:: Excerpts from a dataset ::
::::::::::

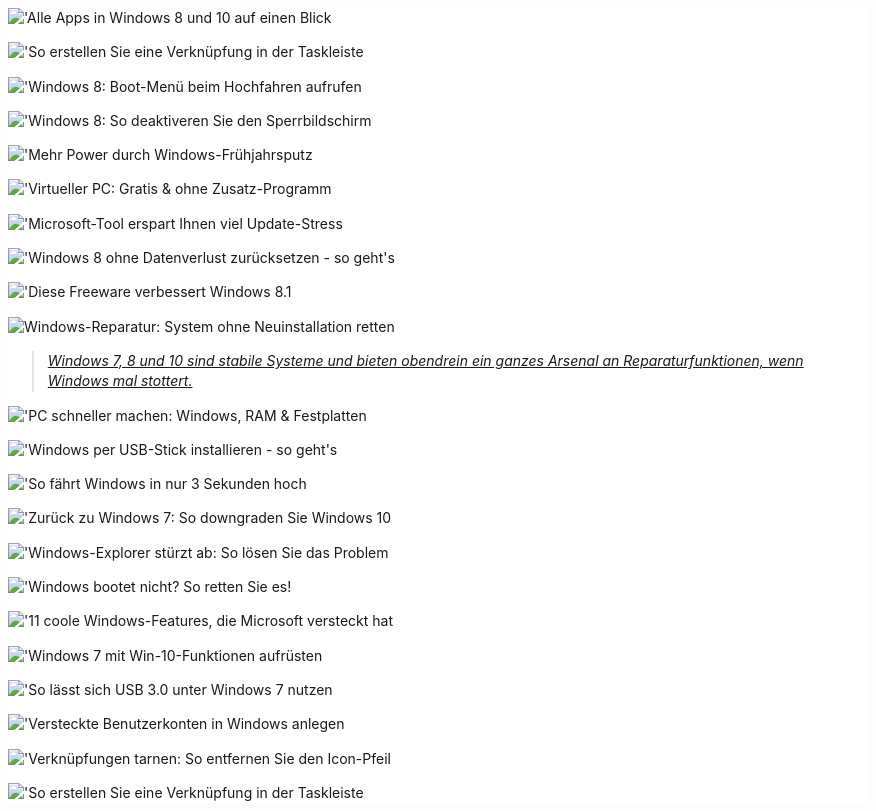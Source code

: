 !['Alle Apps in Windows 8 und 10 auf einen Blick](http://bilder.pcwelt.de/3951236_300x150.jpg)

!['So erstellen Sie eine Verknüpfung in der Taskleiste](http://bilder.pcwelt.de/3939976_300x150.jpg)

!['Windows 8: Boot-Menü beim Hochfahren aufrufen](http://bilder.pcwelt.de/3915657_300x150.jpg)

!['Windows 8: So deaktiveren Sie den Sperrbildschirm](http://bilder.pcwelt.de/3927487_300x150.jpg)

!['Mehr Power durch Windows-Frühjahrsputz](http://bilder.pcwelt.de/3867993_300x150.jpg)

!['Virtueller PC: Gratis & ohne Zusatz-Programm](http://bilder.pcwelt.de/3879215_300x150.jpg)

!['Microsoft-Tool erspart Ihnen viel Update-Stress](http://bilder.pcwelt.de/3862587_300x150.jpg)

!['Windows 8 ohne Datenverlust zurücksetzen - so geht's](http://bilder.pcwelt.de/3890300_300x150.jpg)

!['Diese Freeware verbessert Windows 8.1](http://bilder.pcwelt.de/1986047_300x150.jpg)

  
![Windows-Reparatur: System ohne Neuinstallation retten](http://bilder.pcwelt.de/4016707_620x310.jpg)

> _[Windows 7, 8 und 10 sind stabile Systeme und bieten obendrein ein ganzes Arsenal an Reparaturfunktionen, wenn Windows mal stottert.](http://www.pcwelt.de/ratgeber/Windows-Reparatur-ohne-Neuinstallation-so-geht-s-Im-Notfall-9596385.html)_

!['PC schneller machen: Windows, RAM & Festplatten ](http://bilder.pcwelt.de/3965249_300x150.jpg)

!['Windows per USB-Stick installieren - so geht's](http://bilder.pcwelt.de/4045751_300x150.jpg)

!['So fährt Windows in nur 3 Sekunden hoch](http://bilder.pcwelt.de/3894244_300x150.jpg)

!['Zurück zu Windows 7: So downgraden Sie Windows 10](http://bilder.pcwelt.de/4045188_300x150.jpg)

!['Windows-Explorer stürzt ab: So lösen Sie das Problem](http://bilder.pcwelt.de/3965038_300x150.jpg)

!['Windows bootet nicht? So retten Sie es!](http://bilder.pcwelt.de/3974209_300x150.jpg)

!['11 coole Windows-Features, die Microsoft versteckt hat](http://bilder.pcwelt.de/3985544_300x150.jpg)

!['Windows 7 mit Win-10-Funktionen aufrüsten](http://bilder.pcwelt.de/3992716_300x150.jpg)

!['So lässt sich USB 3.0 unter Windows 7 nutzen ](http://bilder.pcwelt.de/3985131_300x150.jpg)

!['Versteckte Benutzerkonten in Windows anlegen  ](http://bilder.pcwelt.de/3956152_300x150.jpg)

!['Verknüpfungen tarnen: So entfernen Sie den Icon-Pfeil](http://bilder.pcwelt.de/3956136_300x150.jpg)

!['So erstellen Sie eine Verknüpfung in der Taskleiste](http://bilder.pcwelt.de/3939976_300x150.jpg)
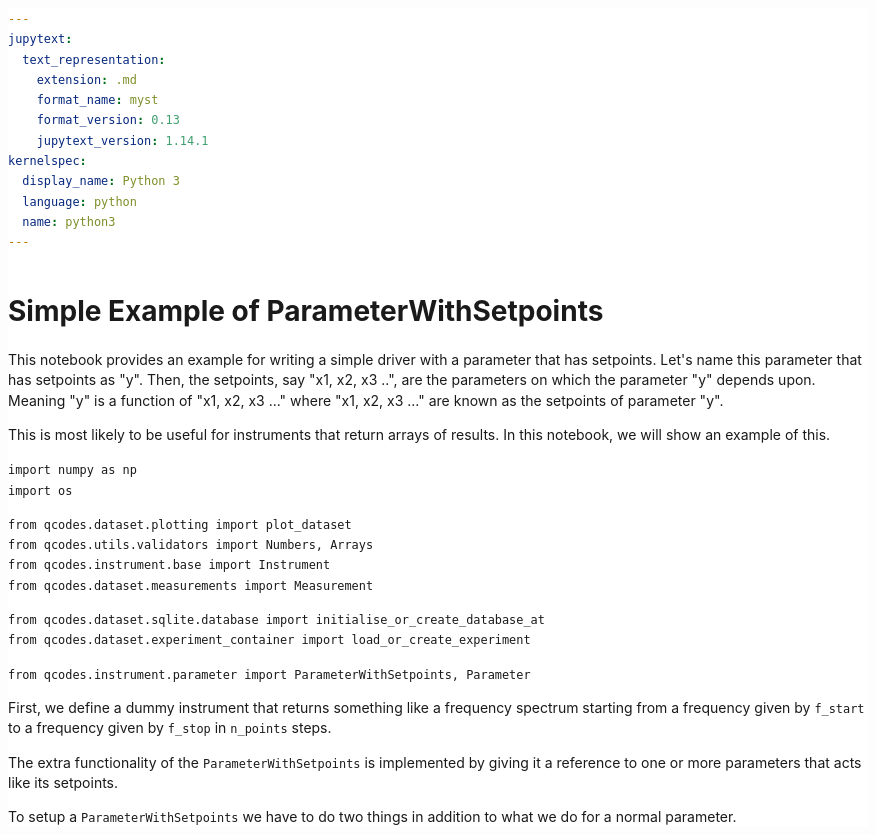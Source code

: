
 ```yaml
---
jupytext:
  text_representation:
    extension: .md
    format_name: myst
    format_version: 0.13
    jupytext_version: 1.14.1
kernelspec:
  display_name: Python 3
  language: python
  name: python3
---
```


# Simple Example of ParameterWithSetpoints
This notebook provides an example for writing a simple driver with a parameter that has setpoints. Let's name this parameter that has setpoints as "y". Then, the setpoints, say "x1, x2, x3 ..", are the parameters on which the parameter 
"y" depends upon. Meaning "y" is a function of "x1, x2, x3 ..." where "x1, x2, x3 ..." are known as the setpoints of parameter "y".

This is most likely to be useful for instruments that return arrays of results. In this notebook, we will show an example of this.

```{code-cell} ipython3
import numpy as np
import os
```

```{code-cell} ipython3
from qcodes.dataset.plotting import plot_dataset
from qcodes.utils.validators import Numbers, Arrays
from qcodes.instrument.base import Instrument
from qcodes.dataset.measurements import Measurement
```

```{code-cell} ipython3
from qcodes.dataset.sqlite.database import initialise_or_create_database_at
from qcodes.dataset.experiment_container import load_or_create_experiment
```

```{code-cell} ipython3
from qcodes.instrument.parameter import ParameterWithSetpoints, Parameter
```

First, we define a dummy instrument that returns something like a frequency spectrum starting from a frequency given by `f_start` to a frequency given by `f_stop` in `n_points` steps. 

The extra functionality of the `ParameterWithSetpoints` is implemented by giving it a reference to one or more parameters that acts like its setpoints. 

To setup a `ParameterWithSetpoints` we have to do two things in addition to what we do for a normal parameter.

::::::::::

:: Work instructions ::
Copy out every entry above, character for character, excluding pictures.

:: Completed task ::
Source code

: !['Alle Apps in Windows 8 und 10 auf einen Blick](http://bilder.pcwelt.de/3951236_300x150.jpg)

!['So erstellen Sie eine Verknüpfung in der Taskleiste](http://bilder.pcwelt.de/3939976_300x150.jpg)

!['Windows 8: Boot-Menü beim Hochfahren aufrufen](http://bilder.pcwelt.de/3915657_300x150.jpg)

!['Windows 8: So deaktiveren Sie den Sperrbildschirm](http://bilder.pcwelt.de/3927487_300x150.jpg)

!['Mehr Power durch Windows-Frühjahrsputz](http://bilder.pcwelt.de/3867993_300x150.jpg)

!['Virtueller PC: Gratis & ohne Zusatz-Programm](http://bilder.pcwelt.de/3879215_300x150.jpg)

!['Microsoft-Tool erspart Ihnen viel Update-Stress](http://bilder.pcwelt.de/3862587_300x150.jpg)

!['Windows 8 ohne Datenverlust zurücksetzen - so geht's](http://bilder.pcwelt.de/3890300_300x150.jpg)

!['Diese Freeware verbessert Windows 8.1](http://bilder.pcwelt.de/1986047_300x150.jpg)

  
![Windows-Reparatur: System ohne Neuinstallation retten](http://bilder.pcwelt.de/4016707_620x310.jpg)

> _[Windows 7, 8 und 10 sind stabile Systeme und bieten obendrein ein ganzes Arsenal an Reparaturfunktionen, wenn Windows mal stottert.](http://www.pcwelt.de/ratgeber/Windows-Reparatur-ohne-Neuinstallation-so-geht-s-Im-Notfall-9596385.html)_

!['PC schneller machen: Windows, RAM & Festplatten ](http://bilder.pcwelt.de/3965249_300x150.jpg)

!['Windows per USB-Stick installieren - so geht's](http://bilder.pcwelt.de/4045751_300x150.jpg)

!['So fährt Windows in nur 3 Sekunden hoch](http://bilder.pcwelt.de/3894244_300x150.jpg)

!['Zurück zu Windows 7: So downgraden Sie Windows 10](http://bilder.pcwelt.de/4045188_300x150.jpg)

!['Windows-Explorer stürzt ab: So lösen Sie das Problem](http://bilder.pcwelt.de/3965038_300x150.jpg)

!['Windows bootet nicht? So retten Sie es!](http://bilder.pcwelt.de/3974209_300x150.jpg)

!['11 coole Windows-Features, die Microsoft versteckt hat](http://bilder.pcwelt.de/3985544_300x150.jpg)

!['Windows 7 mit Win-10-Funktionen aufrüsten](http://bilder.pcwelt.de/3992716_300x150.jpg)

!['So lässt sich USB 3.0 unter Windows 7 nutzen ](http://bilder.pcwelt.de/3985131_300x150.jpg)

!['Versteckte Benutzerkonten in Windows anlegen  ](http://bilder.pcwelt.de/3956152_300x150.jpg)

!['Verknüpfungen tarnen: So entfernen Sie den Icon-Pfeil](http://bilder.pcwelt.de/3956136_300x150.jpg)

!['So erstellen Sie eine Verknüpfung in der Taskleiste](http://bilder.pcwelt.de/3939976_300x150.jpg)
Source code

:
 ```yaml
---
jupytext:
  text_representation:
    extension: .md
    format_name: myst
    format_version: 0.13
    jupytext_version: 1.14.1
kernelspec:
  display_name: Python 3
  language: python
  name: python3
---
```


# Simple Example of ParameterWithSetpoints
This notebook provides an example for writing a simple driver with a parameter that has setpoints. Let's name this parameter that has setpoints as "y". Then, the setpoints, say "x1, x2, x3 ..", are the parameters on which the parameter 
"y" depends upon. Meaning "y" is a function of "x1, x2, x3 ..." where "x1, x2, x3 ..." are known as the setpoints of parameter "y".

This is most likely to be useful for instruments that return arrays of results. In this notebook, we will show an example of this.

```{code-cell} ipython3
import numpy as np
import os
```

```{code-cell} ipython3
from qcodes.dataset.plotting import plot_dataset
from qcodes.utils.validators import Numbers, Arrays
from qcodes.instrument.base import Instrument
from qcodes.dataset.measurements import Measurement
```

```{code-cell} ipython3
from qcodes.dataset.sqlite.database import initialise_or_create_database_at
from qcodes.dataset.experiment_container import load_or_create_experiment
```

```{code-cell} ipython3
from qcodes.instrument.parameter import ParameterWithSetpoints, Parameter
```

First, we define a dummy instrument that returns something like a frequency spectrum starting from a frequency given by `f_start` to a frequency given by `f_stop` in `n_points` steps. 

The extra functionality of the `ParameterWithSetpoints` is implemented by giving it a reference to one or more parameters that acts like its setpoints. 

To setup a `ParameterWithSetpoints` we have to do two things in addition to what we do for a normal parameter.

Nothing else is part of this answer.